**ACTION ITEM**. Word for word, repeat every record.

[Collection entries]
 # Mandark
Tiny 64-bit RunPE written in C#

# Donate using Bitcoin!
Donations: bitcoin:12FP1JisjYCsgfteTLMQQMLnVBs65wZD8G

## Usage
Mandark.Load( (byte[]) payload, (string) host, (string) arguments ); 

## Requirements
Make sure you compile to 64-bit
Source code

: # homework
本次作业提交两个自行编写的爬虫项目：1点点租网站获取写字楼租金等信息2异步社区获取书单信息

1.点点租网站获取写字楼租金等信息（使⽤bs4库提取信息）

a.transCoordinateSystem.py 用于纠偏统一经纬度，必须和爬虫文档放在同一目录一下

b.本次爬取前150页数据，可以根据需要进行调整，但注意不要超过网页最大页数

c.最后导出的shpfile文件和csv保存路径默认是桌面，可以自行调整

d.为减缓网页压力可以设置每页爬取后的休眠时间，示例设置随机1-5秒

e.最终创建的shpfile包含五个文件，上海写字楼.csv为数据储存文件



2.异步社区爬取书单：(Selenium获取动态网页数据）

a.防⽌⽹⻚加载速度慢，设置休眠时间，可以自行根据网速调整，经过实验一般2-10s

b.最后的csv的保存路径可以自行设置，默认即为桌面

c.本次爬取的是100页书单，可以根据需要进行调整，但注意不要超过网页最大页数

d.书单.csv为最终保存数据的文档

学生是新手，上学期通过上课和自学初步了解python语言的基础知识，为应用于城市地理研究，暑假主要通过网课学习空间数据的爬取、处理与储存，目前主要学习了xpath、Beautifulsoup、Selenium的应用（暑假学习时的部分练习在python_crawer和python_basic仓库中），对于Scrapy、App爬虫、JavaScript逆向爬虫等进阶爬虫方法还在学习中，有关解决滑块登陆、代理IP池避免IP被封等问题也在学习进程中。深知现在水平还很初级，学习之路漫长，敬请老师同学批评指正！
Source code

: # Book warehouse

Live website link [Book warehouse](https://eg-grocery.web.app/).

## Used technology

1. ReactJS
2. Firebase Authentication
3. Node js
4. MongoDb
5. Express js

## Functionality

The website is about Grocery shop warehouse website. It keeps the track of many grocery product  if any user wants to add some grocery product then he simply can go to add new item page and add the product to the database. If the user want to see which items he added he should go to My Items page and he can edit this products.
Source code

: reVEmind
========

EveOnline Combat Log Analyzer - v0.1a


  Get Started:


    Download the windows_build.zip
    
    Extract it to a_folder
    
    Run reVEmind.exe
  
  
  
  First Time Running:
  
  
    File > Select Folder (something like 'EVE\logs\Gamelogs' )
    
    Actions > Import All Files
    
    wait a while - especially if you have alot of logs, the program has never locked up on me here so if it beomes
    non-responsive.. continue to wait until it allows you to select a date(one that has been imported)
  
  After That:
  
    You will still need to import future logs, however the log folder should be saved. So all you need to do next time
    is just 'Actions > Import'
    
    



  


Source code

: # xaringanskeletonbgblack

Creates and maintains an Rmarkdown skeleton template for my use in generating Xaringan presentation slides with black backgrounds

**WORKED SOLUTION**.
 # Mandark
Tiny 64-bit RunPE written in C#

# Donate using Bitcoin!
Donations: bitcoin:12FP1JisjYCsgfteTLMQQMLnVBs65wZD8G

## Usage
Mandark.Load( (byte[]) payload, (string) host, (string) arguments ); 

## Requirements
Make sure you compile to 64-bit
Source code

: # homework
本次作业提交两个自行编写的爬虫项目：1点点租网站获取写字楼租金等信息2异步社区获取书单信息

1.点点租网站获取写字楼租金等信息（使⽤bs4库提取信息）

a.transCoordinateSystem.py 用于纠偏统一经纬度，必须和爬虫文档放在同一目录一下

b.本次爬取前150页数据，可以根据需要进行调整，但注意不要超过网页最大页数

c.最后导出的shpfile文件和csv保存路径默认是桌面，可以自行调整

d.为减缓网页压力可以设置每页爬取后的休眠时间，示例设置随机1-5秒

e.最终创建的shpfile包含五个文件，上海写字楼.csv为数据储存文件



2.异步社区爬取书单：(Selenium获取动态网页数据）

a.防⽌⽹⻚加载速度慢，设置休眠时间，可以自行根据网速调整，经过实验一般2-10s

b.最后的csv的保存路径可以自行设置，默认即为桌面

c.本次爬取的是100页书单，可以根据需要进行调整，但注意不要超过网页最大页数

d.书单.csv为最终保存数据的文档

学生是新手，上学期通过上课和自学初步了解python语言的基础知识，为应用于城市地理研究，暑假主要通过网课学习空间数据的爬取、处理与储存，目前主要学习了xpath、Beautifulsoup、Selenium的应用（暑假学习时的部分练习在python_crawer和python_basic仓库中），对于Scrapy、App爬虫、JavaScript逆向爬虫等进阶爬虫方法还在学习中，有关解决滑块登陆、代理IP池避免IP被封等问题也在学习进程中。深知现在水平还很初级，学习之路漫长，敬请老师同学批评指正！
Source code

: # Book warehouse

Live website link [Book warehouse](https://eg-grocery.web.app/).

## Used technology

1. ReactJS
2. Firebase Authentication
3. Node js
4. MongoDb
5. Express js

## Functionality

The website is about Grocery shop warehouse website. It keeps the track of many grocery product  if any user wants to add some grocery product then he simply can go to add new item page and add the product to the database. If the user want to see which items he added he should go to My Items page and he can edit this products.
Source code

: reVEmind
========

EveOnline Combat Log Analyzer - v0.1a


  Get Started:


    Download the windows_build.zip
    
    Extract it to a_folder
    
    Run reVEmind.exe
  
  
  
  First Time Running:
  
  
    File > Select Folder (something like 'EVE\logs\Gamelogs' )
    
    Actions > Import All Files
    
    wait a while - especially if you have alot of logs, the program has never locked up on me here so if it beomes
    non-responsive.. continue to wait until it allows you to select a date(one that has been imported)
  
  After That:
  
    You will still need to import future logs, however the log folder should be saved. So all you need to do next time
    is just 'Actions > Import'
    
    



  


Source code

: # xaringanskeletonbgblack

Creates and maintains an Rmarkdown skeleton template for my use in generating Xaringan presentation slides with black backgrounds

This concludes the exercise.